Tips on achieving some healthy mindsets:

- If someone compliments you, try your best not to reject it. Say thank you, and perhaps try and return a genuine compliment. I've got into the habit of when my boyfriend says "you're beautiful", I'll say "yeah I am, and so are you".

- If someone insults you or says something hurtful, remember that you do not need to gather their words and pin them on your chest. You can leave them behind, they are not you.

- If you berate yourself, stop and say out loud; "no, I am worth something. I am worth more than I think I am and I do not deserve to have horrible things said about me, especially not from myself". This might seem strange and weird but it genuinely helps to say it out loud.

- Stand in the mirror every day and pick out three things you like about your appearance.
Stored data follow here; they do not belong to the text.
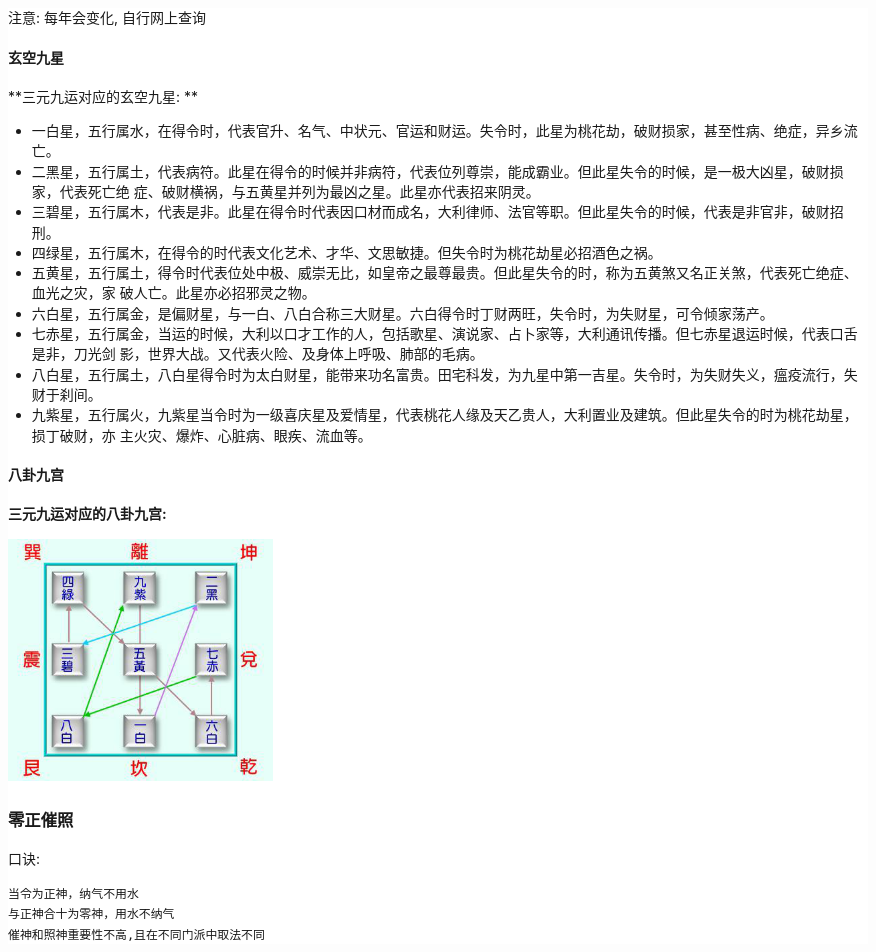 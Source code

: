 注意:  每年会变化, 自行网上查询

#### 玄空九星

**三元九运对应的玄空九星: **

+ 一白星，五行属水，在得令时，代表官升、名气、中状元、官运和财运。失令时，此星为桃花劫，破财损家，甚至性病、绝症，异乡流亡。
+ 二黑星，五行属土，代表病符。此星在得令的时候并非病符，代表位列尊崇，能成霸业。但此星失令的时候，是一极大凶星，破财损家，代表死亡绝
  症、破财横祸，与五黄星并列为最凶之星。此星亦代表招来阴灵。
+ 三碧星，五行属木，代表是非。此星在得令时代表因口材而成名，大利律师、法官等职。但此星失令的时候，代表是非官非，破财招刑。
+ 四绿星，五行属木，在得令的时代表文化艺术、才华、文思敏捷。但失令时为桃花劫星必招酒色之祸。
+ 五黄星，五行属土，得令时代表位处中极、威崇无比，如皇帝之最尊最贵。但此星失令的时，称为五黄煞又名正关煞，代表死亡绝症、血光之灾，家
  破人亡。此星亦必招邪灵之物。
+ 六白星，五行属金，是偏财星，与一白、八白合称三大财星。六白得令时丁财两旺，失令时，为失财星，可令倾家荡产。
+ 七赤星，五行属金，当运的时候，大利以口才工作的人，包括歌星、演说家、占卜家等，大利通讯传播。但七赤星退运时候，代表口舌是非，刀光剑
  影，世界大战。又代表火险、及身体上呼吸、肺部的毛病。
+ 八白星，五行属土，八白星得令时为太白财星，能带来功名富贵。田宅科发，为九星中第一吉星。失令时，为失财失义，瘟疫流行，失财于刹间。
+ 九紫星，五行属火，九紫星当令时为一级喜庆星及爱情星，代表桃花人缘及天乙贵人，大利置业及建筑。但此星失令的时为桃花劫星，损丁破财，亦
  主火灾、爆炸、心脏病、眼疾、流血等。

#### 八卦九宫

**三元九运对应的八卦九宫:**

<img src="阳宅.assets/u=1124405543,1864652670&fm=253&app=138&f=PNG.png" alt="img" style="zoom:67%;" />

### 零正催照

口诀:

```
当令为正神，纳气不用水
与正神合十为零神，用水不纳气
催神和照神重要性不高,且在不同门派中取法不同
```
Then tell yourself you are great. Repeat with things about your character.

- If you can't stop comparing yourself to others, delete apps that may potentially mean that you're being exposed to the people you might possibly be comparing yourself t-- Delete Instagram. That's what I'm basically trying to say. Delete the app that studies have shown to be the worst for mental health until you are healthily able to view Instagram models without holding yourself to that standard. I'm being dead serious. Working on myself in this way means that now I can see Instagram models, think "oh nice" and sit there quite happily without a single wish to change anything about my body. Sometimes, usually once a month, I have blips and see someone pretty and completely degrade myself. The important thing is I can recognise that it was just a lapse and that I look the way I look and that I'm happy with that. Furthermore, I'm happy to see that person feeling confident and beautiful. You just have to keep reinforcing. If you don't want to delete Instagram, unfollow people that trigger your insecurities and avoid the search tab. This is not a long term solution, just temporary whilst you are healing.

- Try to avoid the "fake it until you make it" approach in trying to appear cocky and self assured. You don't need to prove anything to anyone because this is not about what other people think. This is about how you feel for your own happiness and health.

- Kindness costs nothing - liking yourself is a lot easier when you're kinder to others but also to yourself as well.

- Treat yourself and others like Aibileen Clark treats Mae Mobley from The Help (2009, Kathryn Stockett)

(c) DreamWorks Pictures, Reliance Entertainment, Participant Media, Image Nation, 1492 Pictures, Harbinger Pictures


Everything expressed in this post is my opinion. I do not have any qualifications pertaining to this subject and it is entirely just things that have helped me - the case may be very different for many of you.